(RNS) Southern Baptists issued a veiled but sharp critique of the nation’s oil companies on Wednesday (June 16), saying “all industries are … accountable to higher standards than to profit alone.”
Members of the Southern Baptist Convention, meeting in Orlando, Fla., said the massive BP oil spill in the Gulf of Mexico was a timely reminder that `our God-given dominion over the creation is not unlimited, as though we were gods and not creatures.”
The resolution, passed as the two-day assembly concluded, urged churches to pray for an end to the catastrophe and asked businesses and governments to work together to prevent future accidents.

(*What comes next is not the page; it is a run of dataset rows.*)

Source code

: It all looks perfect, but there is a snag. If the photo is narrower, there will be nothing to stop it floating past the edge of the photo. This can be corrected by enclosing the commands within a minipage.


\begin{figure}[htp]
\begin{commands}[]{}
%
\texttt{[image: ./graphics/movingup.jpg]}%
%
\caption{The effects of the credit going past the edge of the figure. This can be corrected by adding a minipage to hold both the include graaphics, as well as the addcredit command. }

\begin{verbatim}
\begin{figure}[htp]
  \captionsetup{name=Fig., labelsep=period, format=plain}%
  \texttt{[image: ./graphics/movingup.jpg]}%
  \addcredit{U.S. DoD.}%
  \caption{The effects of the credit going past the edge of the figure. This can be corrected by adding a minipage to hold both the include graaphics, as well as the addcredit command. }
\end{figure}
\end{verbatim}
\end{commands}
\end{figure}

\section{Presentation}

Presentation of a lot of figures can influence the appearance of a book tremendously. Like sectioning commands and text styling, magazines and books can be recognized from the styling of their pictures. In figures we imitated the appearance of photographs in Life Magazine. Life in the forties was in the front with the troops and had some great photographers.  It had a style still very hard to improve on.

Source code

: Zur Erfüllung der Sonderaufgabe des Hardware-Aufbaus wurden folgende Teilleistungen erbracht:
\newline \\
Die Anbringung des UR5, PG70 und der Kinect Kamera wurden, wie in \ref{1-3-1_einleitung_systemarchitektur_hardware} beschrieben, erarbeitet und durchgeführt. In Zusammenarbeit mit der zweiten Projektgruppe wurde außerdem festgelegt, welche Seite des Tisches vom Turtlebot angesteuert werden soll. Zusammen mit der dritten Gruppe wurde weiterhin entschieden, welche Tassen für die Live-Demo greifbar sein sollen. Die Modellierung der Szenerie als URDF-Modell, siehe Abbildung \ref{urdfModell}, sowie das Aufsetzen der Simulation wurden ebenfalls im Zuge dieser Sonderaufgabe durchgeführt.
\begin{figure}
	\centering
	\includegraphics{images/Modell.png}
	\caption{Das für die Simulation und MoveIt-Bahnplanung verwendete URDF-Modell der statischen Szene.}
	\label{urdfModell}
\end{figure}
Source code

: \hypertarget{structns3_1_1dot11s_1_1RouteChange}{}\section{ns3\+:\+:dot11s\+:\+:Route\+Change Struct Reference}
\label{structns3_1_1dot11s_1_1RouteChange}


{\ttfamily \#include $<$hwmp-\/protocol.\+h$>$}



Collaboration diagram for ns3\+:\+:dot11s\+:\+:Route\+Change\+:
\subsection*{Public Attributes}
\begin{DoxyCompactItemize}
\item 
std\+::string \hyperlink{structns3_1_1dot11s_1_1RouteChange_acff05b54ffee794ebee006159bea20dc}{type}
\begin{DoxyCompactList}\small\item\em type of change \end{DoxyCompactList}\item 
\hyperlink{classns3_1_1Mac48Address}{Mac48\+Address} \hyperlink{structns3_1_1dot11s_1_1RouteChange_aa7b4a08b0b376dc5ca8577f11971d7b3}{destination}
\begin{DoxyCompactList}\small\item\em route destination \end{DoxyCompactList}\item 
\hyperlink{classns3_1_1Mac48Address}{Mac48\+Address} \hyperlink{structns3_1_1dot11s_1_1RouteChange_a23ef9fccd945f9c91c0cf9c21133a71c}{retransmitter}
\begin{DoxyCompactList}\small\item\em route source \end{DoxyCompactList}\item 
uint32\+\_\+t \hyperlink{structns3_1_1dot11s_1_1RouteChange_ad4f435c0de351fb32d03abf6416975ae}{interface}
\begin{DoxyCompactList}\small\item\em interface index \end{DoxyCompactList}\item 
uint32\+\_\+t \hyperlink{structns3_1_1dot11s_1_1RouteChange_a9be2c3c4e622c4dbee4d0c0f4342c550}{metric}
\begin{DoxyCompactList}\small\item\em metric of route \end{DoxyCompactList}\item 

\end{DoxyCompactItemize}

The nonbinding statement comes as various religious groups are struggling to determine how best to respond to the spill and those whose livelihoods hang in the balance.
“We call on Southern Baptists to be ready to assist the communities and churches of the Gulf Coast through the clean-up process with the same generosity of spirit that Southern Baptists exhibited after Hurricane Katrina of 2005,” it reads.
Baptists also adopted statements stemming from their opposition to homosexuality, opposing the proposed Employment Non-Discrimination Act and plans to allow openly gay members to serve in the military.
While proposed language for ENDA — which would protect gays and lesbians from workplace discrimination — contains an exemption permitting churches to not hire gay staff, the statement said the bill does not similarly exempt religious bookstores and other ministries.
Repeal of the Don’t Ask/Don’t Tell military policy will “restrict or redefine the gospel message” of Southern Baptist and other chaplains and could endanger national security, they said.
“No government should implement standards or policies regulating the lives of military personnel based on nothing other than indulging sexual desires,” the resolution reads.
Baptists also adopted a statement about the “scandal of Southern Baptist divorce,” urging churches to emphasize in wedding services that vows are a sign of a lifelong covenant rather than a mere token of romance.
“… (A) denomination seeking God’s blessing in revival and reformation ought to address the spiritual wreckage left in our Southern Baptist churches by our own divorce rates and our silence about the same,” they declared.